::: Material supplied :::

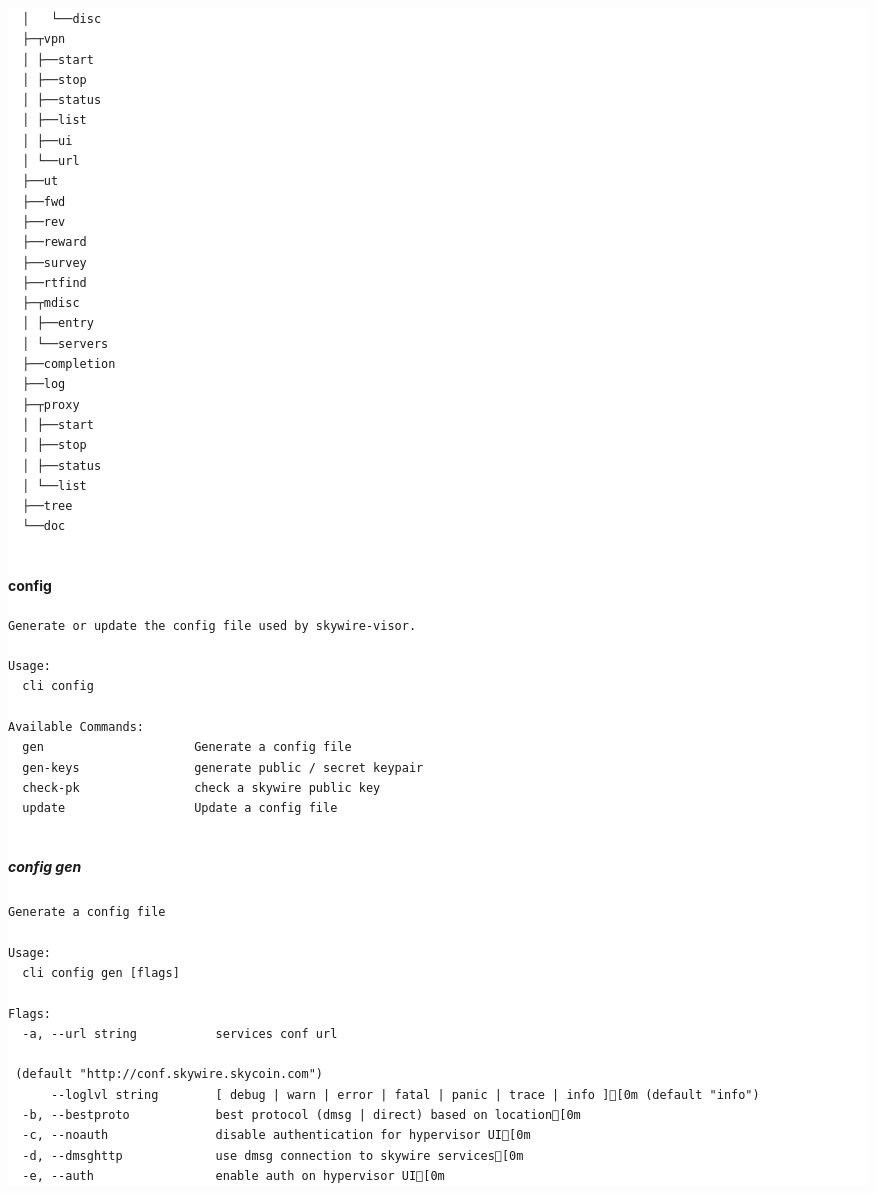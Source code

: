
 ```
  │   └──disc
  ├─┬vpn
  │ ├──start
  │ ├──stop
  │ ├──status
  │ ├──list
  │ ├──ui
  │ └──url
  ├──ut
  ├──fwd
  ├──rev
  ├──reward
  ├──survey
  ├──rtfind
  ├─┬mdisc
  │ ├──entry
  │ └──servers
  ├──completion
  ├──log
  ├─┬proxy
  │ ├──start
  │ ├──stop
  │ ├──status
  │ └──list
  ├──tree
  └──doc


```

#### config

```
Generate or update the config file used by skywire-visor.

Usage:
  cli config

Available Commands:
  gen                     Generate a config file
  gen-keys                generate public / secret keypair
  check-pk                check a skywire public key
  update                  Update a config file


```

##### config gen

```
Generate a config file

Usage:
  cli config gen [flags]

Flags:
  -a, --url string           services conf url

 (default "http://conf.skywire.skycoin.com")
      --loglvl string        [ debug | warn | error | fatal | panic | trace | info ][0m (default "info")
  -b, --bestproto            best protocol (dmsg | direct) based on location[0m
  -c, --noauth               disable authentication for hypervisor UI[0m
  -d, --dmsghttp             use dmsg connection to skywire services[0m
  -e, --auth                 enable auth on hypervisor UI[0m
```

:::

Task statement → When copying the records, reproduce every entry exactly and omit all pictures.

Expected answer →
Source code

:
 ```
  │   └──disc
  ├─┬vpn
  │ ├──start
  │ ├──stop
  │ ├──status
  │ ├──list
  │ ├──ui
  │ └──url
  ├──ut
  ├──fwd
  ├──rev
  ├──reward
  ├──survey
  ├──rtfind
  ├─┬mdisc
  │ ├──entry
  │ └──servers
  ├──completion
  ├──log
  ├─┬proxy
  │ ├──start
  │ ├──stop
  │ ├──status
  │ └──list
  ├──tree
  └──doc


```

#### config

```
Generate or update the config file used by skywire-visor.

Usage:
  cli config

Available Commands:
  gen                     Generate a config file
  gen-keys                generate public / secret keypair
  check-pk                check a skywire public key
  update                  Update a config file


```

##### config gen

```
Generate a config file

Usage:
  cli config gen [flags]

Flags:
  -a, --url string           services conf url

 (default "http://conf.skywire.skycoin.com")
      --loglvl string        [ debug | warn | error | fatal | panic | trace | info ][0m (default "info")
  -b, --bestproto            best protocol (dmsg | direct) based on location[0m
  -c, --noauth               disable authentication for hypervisor UI[0m
  -d, --dmsghttp             use dmsg connection to skywire services[0m
  -e, --auth                 enable auth on hypervisor UI[0m
```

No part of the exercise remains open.